Source texts of formatted documents
= = = =
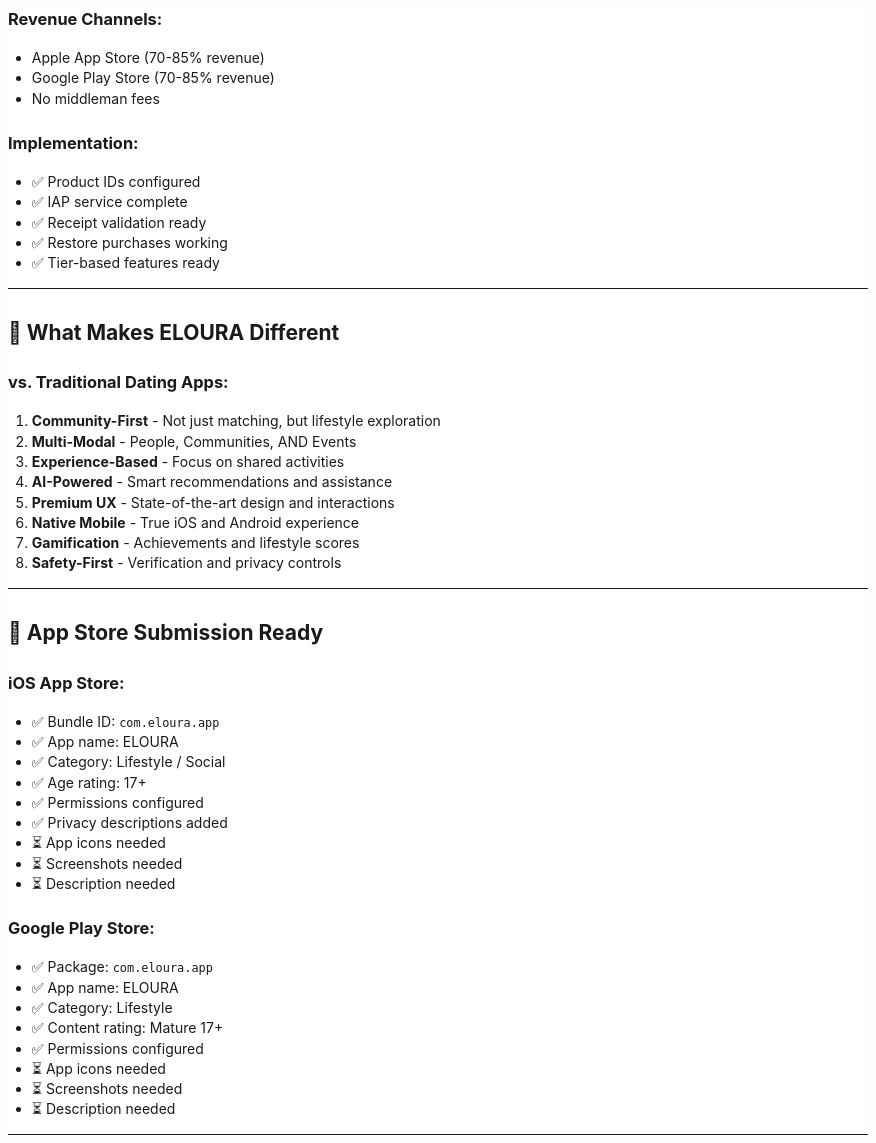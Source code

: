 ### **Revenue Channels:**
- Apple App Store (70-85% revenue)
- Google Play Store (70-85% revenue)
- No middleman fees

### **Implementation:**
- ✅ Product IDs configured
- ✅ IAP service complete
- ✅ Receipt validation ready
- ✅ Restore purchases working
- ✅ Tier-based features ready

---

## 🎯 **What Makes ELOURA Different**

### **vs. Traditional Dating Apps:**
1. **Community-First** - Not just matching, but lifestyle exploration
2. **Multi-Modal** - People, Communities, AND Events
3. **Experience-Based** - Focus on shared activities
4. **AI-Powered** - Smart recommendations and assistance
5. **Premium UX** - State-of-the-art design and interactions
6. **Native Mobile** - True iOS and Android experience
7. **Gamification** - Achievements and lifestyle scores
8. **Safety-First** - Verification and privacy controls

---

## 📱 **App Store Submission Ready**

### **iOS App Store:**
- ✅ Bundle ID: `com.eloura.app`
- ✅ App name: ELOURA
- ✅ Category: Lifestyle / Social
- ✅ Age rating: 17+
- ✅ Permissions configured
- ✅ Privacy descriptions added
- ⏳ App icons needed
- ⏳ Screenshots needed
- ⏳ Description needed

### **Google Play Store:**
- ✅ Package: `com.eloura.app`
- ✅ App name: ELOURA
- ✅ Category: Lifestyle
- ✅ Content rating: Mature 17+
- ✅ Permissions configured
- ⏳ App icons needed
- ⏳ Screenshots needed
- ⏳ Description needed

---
= = = =
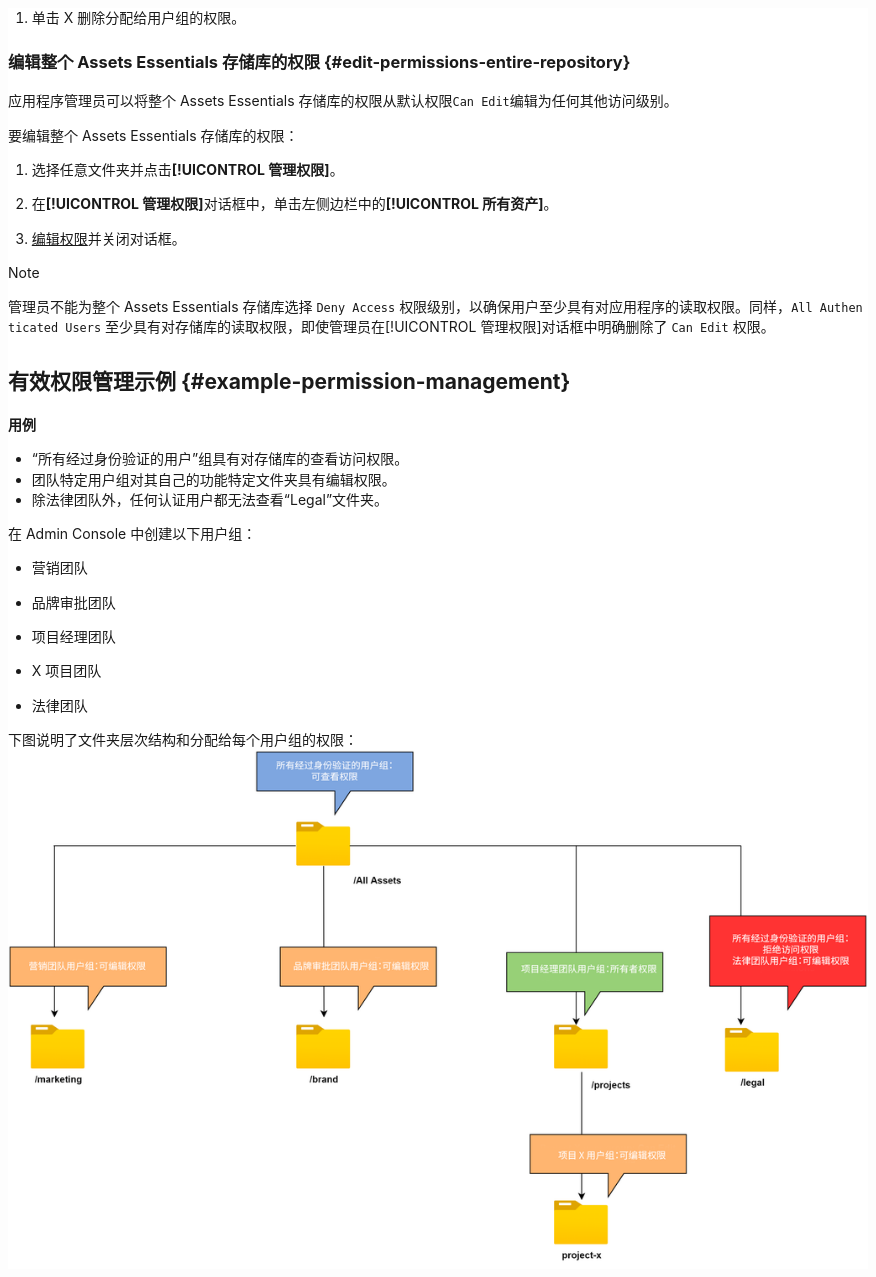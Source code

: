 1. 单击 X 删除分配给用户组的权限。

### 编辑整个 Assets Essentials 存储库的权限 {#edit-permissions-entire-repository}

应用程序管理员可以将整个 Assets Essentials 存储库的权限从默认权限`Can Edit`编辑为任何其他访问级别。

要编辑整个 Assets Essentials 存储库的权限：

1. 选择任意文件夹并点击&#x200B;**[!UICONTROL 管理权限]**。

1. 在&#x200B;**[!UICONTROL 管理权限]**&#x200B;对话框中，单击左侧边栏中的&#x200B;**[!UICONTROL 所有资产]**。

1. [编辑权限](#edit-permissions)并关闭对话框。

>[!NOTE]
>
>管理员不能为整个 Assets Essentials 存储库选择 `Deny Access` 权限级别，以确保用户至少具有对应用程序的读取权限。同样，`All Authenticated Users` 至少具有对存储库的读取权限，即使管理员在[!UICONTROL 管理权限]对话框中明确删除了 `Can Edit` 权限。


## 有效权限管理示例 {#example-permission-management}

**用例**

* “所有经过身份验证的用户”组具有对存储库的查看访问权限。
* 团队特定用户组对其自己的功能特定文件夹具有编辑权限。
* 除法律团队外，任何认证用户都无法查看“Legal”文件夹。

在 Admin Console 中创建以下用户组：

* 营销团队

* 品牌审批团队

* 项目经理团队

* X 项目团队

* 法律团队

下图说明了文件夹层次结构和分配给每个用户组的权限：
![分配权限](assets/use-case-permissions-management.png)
= = = =
**Problem statement**
Scan the records for lines that hold "Category", and reproduce each one you find.

**Problem solution**
- ✅ Category: Lifestyle / Social
- ✅ Category: Lifestyle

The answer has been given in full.